### Goal of the exercise
When you output the entries, begin with the first line and end with the line containing "OpenFlights Airports Database contains", keeping each line exactly as it is.

--------------------------------

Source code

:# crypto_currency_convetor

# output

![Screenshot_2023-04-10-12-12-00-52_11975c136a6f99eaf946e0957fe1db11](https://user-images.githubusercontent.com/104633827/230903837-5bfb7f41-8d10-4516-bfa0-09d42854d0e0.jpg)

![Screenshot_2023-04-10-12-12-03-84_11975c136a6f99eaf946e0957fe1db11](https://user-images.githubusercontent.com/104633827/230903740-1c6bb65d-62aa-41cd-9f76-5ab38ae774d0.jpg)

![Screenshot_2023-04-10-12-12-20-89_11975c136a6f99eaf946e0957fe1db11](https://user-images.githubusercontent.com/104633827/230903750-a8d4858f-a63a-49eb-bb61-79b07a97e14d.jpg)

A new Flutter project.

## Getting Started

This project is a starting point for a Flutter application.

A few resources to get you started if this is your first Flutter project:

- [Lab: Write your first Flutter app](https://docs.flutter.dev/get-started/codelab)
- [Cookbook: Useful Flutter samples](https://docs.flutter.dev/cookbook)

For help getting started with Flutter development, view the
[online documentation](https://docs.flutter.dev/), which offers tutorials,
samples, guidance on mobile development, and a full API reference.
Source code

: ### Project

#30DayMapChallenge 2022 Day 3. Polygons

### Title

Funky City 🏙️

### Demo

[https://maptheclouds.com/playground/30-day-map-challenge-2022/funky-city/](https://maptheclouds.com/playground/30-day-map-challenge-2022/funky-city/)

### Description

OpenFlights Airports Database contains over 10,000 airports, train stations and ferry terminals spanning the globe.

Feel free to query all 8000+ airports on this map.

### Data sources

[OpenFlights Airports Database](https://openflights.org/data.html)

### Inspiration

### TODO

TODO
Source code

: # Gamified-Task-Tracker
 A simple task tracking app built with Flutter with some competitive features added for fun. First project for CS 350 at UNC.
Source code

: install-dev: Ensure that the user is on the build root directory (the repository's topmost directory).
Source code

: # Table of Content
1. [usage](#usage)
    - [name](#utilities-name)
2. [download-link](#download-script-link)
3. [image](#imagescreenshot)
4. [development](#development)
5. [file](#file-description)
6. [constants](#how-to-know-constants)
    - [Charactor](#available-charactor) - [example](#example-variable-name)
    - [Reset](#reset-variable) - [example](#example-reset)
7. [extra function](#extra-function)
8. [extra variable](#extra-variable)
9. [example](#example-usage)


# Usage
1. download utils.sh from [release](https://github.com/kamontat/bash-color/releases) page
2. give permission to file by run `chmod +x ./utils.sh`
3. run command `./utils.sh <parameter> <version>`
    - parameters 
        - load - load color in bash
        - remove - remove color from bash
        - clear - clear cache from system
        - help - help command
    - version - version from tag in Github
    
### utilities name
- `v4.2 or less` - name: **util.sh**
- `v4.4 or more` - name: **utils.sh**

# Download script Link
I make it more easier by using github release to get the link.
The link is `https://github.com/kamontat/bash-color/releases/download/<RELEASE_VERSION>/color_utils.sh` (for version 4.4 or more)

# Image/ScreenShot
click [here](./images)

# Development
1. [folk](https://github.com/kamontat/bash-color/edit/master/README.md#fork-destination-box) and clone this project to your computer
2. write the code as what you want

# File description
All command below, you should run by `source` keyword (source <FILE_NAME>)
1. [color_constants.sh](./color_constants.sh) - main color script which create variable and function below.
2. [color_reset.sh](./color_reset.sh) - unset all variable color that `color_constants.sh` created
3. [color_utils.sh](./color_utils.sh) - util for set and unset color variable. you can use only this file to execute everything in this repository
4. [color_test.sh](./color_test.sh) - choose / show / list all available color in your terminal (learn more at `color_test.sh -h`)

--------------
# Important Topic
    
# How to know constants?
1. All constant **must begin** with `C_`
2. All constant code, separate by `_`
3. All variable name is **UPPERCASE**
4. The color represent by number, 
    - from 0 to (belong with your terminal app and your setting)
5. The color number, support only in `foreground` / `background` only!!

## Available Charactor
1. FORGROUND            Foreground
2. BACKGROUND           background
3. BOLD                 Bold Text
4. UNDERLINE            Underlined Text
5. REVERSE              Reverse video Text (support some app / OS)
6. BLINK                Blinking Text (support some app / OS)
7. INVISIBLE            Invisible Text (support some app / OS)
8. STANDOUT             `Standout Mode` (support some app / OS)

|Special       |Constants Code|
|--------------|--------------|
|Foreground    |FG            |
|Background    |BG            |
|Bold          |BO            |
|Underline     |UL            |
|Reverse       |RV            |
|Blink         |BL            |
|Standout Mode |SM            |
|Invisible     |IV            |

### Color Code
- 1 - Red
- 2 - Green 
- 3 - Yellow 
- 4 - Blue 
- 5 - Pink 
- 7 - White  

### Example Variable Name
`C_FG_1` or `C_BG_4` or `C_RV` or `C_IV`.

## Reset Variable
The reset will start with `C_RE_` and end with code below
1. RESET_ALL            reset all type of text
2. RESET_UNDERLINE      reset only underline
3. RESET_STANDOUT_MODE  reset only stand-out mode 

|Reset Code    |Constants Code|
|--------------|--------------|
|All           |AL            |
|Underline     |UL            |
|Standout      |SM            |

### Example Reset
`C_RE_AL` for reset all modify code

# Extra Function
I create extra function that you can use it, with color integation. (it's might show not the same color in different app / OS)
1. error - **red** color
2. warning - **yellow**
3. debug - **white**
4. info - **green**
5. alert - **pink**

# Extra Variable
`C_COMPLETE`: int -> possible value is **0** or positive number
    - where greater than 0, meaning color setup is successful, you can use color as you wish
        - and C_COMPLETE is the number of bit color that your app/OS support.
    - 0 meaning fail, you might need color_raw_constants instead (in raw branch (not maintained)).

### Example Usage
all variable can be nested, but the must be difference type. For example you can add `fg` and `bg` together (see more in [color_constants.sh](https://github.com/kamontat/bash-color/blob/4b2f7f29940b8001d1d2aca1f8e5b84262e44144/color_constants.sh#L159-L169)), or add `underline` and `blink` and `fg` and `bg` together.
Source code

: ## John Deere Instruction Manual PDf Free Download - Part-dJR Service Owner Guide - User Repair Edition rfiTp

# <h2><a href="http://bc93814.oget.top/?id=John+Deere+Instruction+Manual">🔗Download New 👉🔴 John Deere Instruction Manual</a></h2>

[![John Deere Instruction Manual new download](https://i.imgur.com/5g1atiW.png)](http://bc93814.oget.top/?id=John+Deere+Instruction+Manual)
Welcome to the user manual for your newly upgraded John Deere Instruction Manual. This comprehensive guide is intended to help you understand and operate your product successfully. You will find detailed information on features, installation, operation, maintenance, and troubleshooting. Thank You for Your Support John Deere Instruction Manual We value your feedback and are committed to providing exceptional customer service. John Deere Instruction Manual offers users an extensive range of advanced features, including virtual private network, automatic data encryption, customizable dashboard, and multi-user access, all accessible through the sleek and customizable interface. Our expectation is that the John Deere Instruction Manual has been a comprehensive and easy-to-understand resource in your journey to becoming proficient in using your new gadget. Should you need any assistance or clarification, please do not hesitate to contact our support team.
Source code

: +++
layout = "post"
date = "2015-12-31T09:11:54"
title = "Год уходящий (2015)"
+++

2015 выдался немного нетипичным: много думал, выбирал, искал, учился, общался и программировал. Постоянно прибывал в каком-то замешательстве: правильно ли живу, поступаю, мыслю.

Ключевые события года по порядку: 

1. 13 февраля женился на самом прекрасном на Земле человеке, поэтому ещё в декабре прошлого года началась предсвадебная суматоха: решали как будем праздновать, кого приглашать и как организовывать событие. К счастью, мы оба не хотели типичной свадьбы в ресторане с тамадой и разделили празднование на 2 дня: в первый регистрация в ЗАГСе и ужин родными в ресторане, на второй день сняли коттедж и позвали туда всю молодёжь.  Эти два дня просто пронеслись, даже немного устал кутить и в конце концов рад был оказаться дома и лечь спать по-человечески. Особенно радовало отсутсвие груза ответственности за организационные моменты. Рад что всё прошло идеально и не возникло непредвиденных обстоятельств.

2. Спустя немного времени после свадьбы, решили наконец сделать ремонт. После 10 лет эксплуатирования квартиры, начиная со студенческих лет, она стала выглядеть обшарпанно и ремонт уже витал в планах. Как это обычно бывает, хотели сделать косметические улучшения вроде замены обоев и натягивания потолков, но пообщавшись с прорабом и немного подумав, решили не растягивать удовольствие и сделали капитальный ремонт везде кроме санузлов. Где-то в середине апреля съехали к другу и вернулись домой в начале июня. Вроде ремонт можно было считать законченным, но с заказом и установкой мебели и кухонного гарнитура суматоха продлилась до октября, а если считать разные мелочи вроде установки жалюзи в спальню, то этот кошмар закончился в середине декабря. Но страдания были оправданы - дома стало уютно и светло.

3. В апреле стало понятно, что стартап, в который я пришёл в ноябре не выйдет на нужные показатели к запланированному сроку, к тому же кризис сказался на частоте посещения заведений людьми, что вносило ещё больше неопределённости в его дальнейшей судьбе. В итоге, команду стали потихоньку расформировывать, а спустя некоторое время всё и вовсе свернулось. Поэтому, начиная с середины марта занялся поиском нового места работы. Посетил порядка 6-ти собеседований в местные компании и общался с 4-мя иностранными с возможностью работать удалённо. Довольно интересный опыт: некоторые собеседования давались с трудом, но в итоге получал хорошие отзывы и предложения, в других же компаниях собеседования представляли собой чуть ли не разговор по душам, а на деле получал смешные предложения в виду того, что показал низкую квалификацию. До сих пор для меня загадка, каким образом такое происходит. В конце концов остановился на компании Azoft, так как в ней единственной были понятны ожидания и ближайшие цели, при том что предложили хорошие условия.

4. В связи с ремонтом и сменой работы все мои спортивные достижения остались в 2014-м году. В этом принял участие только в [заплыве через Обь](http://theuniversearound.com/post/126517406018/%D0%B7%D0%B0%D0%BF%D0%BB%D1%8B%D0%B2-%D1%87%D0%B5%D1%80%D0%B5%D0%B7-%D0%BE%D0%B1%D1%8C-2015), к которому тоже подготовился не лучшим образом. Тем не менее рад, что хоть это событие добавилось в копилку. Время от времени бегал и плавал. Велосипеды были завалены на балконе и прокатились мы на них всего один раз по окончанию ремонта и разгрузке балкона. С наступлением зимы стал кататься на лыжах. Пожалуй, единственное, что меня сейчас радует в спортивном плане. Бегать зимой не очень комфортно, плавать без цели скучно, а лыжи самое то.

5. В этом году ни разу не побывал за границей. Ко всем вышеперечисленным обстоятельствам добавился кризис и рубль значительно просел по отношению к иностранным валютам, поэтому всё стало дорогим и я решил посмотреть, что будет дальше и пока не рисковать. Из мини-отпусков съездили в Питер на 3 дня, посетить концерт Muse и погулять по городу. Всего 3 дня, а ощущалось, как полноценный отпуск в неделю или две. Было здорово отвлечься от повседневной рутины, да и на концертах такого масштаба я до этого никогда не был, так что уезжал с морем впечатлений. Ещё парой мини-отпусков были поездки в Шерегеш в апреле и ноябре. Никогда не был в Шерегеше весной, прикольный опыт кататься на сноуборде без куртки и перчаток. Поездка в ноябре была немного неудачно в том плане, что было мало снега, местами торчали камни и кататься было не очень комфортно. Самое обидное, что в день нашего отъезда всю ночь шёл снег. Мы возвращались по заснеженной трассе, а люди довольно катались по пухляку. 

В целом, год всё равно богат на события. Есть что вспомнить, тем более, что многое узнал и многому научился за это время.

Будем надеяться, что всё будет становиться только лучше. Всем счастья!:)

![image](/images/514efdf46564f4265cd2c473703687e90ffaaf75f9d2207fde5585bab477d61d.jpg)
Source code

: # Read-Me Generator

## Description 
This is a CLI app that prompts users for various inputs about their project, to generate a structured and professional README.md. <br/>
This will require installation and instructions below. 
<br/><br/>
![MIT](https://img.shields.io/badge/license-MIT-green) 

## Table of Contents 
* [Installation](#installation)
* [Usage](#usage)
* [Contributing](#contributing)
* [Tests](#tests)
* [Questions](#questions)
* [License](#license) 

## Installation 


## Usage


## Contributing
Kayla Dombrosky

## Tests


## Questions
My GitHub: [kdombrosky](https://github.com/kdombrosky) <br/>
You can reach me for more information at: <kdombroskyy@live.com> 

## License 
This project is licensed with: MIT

--------------------------------

### Output of the exercise
Source code

:# crypto_currency_convetor

# output

![Screenshot_2023-04-10-12-12-00-52_11975c136a6f99eaf946e0957fe1db11](https://user-images.githubusercontent.com/104633827/230903837-5bfb7f41-8d10-4516-bfa0-09d42854d0e0.jpg)

![Screenshot_2023-04-10-12-12-03-84_11975c136a6f99eaf946e0957fe1db11](https://user-images.githubusercontent.com/104633827/230903740-1c6bb65d-62aa-41cd-9f76-5ab38ae774d0.jpg)

![Screenshot_2023-04-10-12-12-20-89_11975c136a6f99eaf946e0957fe1db11](https://user-images.githubusercontent.com/104633827/230903750-a8d4858f-a63a-49eb-bb61-79b07a97e14d.jpg)

A new Flutter project.

## Getting Started

This project is a starting point for a Flutter application.

A few resources to get you started if this is your first Flutter project:

- [Lab: Write your first Flutter app](https://docs.flutter.dev/get-started/codelab)
- [Cookbook: Useful Flutter samples](https://docs.flutter.dev/cookbook)

For help getting started with Flutter development, view the
[online documentation](https://docs.flutter.dev/), which offers tutorials,
samples, guidance on mobile development, and a full API reference.
Source code

: ### Project

#30DayMapChallenge 2022 Day 3. Polygons

### Title

Funky City 🏙️

### Demo

[https://maptheclouds.com/playground/30-day-map-challenge-2022/funky-city/](https://maptheclouds.com/playground/30-day-map-challenge-2022/funky-city/)

### Description

OpenFlights Airports Database contains over 10,000 airports, train stations and ferry terminals spanning the globe.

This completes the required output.